Task statement: Transcribe the full listing with no word altered.

Supplied data:
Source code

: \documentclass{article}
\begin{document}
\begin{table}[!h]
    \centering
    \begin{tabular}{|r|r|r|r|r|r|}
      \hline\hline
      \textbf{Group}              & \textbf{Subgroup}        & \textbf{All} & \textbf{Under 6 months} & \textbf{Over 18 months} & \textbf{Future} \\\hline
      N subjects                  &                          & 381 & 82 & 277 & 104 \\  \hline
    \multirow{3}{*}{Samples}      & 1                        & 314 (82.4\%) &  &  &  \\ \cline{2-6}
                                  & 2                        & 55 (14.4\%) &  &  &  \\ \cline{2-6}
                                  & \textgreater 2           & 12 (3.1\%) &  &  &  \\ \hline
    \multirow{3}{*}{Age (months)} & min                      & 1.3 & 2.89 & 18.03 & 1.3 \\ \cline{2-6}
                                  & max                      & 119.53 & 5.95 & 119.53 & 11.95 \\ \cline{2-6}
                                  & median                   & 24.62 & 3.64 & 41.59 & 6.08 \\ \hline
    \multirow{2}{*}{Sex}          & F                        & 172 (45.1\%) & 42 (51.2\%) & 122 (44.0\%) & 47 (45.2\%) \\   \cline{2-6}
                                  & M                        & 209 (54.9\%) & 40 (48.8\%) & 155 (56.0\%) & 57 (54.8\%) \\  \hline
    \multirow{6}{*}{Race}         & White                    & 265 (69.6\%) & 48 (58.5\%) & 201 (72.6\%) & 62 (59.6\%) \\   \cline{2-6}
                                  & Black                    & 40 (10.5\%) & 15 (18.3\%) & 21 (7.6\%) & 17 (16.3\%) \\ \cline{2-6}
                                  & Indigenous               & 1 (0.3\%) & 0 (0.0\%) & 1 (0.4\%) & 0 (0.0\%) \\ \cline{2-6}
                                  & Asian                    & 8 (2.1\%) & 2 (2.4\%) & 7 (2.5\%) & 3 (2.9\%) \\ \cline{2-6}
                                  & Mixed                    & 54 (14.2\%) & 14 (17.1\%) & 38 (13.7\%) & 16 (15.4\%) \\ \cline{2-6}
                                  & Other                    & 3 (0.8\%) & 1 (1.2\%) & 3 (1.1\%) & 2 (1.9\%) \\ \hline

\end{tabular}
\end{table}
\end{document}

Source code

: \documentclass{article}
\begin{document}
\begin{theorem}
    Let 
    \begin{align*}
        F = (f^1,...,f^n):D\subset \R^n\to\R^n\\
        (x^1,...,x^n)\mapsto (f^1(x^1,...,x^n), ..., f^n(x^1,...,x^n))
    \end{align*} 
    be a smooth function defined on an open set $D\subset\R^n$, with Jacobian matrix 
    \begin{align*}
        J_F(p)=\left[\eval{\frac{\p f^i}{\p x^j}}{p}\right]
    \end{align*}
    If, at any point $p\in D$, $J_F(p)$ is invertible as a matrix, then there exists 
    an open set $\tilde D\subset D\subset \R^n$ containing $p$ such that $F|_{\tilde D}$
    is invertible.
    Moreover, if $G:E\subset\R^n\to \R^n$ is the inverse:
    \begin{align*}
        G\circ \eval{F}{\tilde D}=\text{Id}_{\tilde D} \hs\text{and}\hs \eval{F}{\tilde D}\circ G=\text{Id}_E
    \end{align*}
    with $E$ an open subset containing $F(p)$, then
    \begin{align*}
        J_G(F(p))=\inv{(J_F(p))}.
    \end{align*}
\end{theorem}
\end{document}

Expected output:
Source code

: \documentclass{article}
\begin{document}
\begin{table}[!h]
    \centering
    \begin{tabular}{|r|r|r|r|r|r|}
      \hline\hline
      \textbf{Group}              & \textbf{Subgroup}        & \textbf{All} & \textbf{Under 6 months} & \textbf{Over 18 months} & \textbf{Future} \\\hline
      N subjects                  &                          & 381 & 82 & 277 & 104 \\  \hline
    \multirow{3}{*}{Samples}      & 1                        & 314 (82.4\%) &  &  &  \\ \cline{2-6}
                                  & 2                        & 55 (14.4\%) &  &  &  \\ \cline{2-6}
                                  & \textgreater 2           & 12 (3.1\%) &  &  &  \\ \hline
    \multirow{3}{*}{Age (months)} & min                      & 1.3 & 2.89 & 18.03 & 1.3 \\ \cline{2-6}
                                  & max                      & 119.53 & 5.95 & 119.53 & 11.95 \\ \cline{2-6}
                                  & median                   & 24.62 & 3.64 & 41.59 & 6.08 \\ \hline
    \multirow{2}{*}{Sex}          & F                        & 172 (45.1\%) & 42 (51.2\%) & 122 (44.0\%) & 47 (45.2\%) \\   \cline{2-6}
                                  & M                        & 209 (54.9\%) & 40 (48.8\%) & 155 (56.0\%) & 57 (54.8\%) \\  \hline
    \multirow{6}{*}{Race}         & White                    & 265 (69.6\%) & 48 (58.5\%) & 201 (72.6\%) & 62 (59.6\%) \\   \cline{2-6}
                                  & Black                    & 40 (10.5\%) & 15 (18.3\%) & 21 (7.6\%) & 17 (16.3\%) \\ \cline{2-6}
                                  & Indigenous               & 1 (0.3\%) & 0 (0.0\%) & 1 (0.4\%) & 0 (0.0\%) \\ \cline{2-6}
                                  & Asian                    & 8 (2.1\%) & 2 (2.4\%) & 7 (2.5\%) & 3 (2.9\%) \\ \cline{2-6}
                                  & Mixed                    & 54 (14.2\%) & 14 (17.1\%) & 38 (13.7\%) & 16 (15.4\%) \\ \cline{2-6}
                                  & Other                    & 3 (0.8\%) & 1 (1.2\%) & 3 (1.1\%) & 2 (1.9\%) \\ \hline

\end{tabular}
\end{table}
\end{document}

Source code

: \documentclass{article}
\begin{document}
\begin{theorem}
    Let 
    \begin{align*}
        F = (f^1,...,f^n):D\subset \R^n\to\R^n\\
        (x^1,...,x^n)\mapsto (f^1(x^1,...,x^n), ..., f^n(x^1,...,x^n))
    \end{align*} 
    be a smooth function defined on an open set $D\subset\R^n$, with Jacobian matrix 
    \begin{align*}
        J_F(p)=\left[\eval{\frac{\p f^i}{\p x^j}}{p}\right]
    \end{align*}
    If, at any point $p\in D$, $J_F(p)$ is invertible as a matrix, then there exists 
    an open set $\tilde D\subset D\subset \R^n$ containing $p$ such that $F|_{\tilde D}$
    is invertible.
    Moreover, if $G:E\subset\R^n\to \R^n$ is the inverse:
    \begin{align*}
        G\circ \eval{F}{\tilde D}=\text{Id}_{\tilde D} \hs\text{and}\hs \eval{F}{\tilde D}\circ G=\text{Id}_E
    \end{align*}
    with $E$ an open subset containing $F(p)$, then
    \begin{align*}
        J_G(F(p))=\inv{(J_F(p))}.
    \end{align*}
\end{theorem}
\end{document}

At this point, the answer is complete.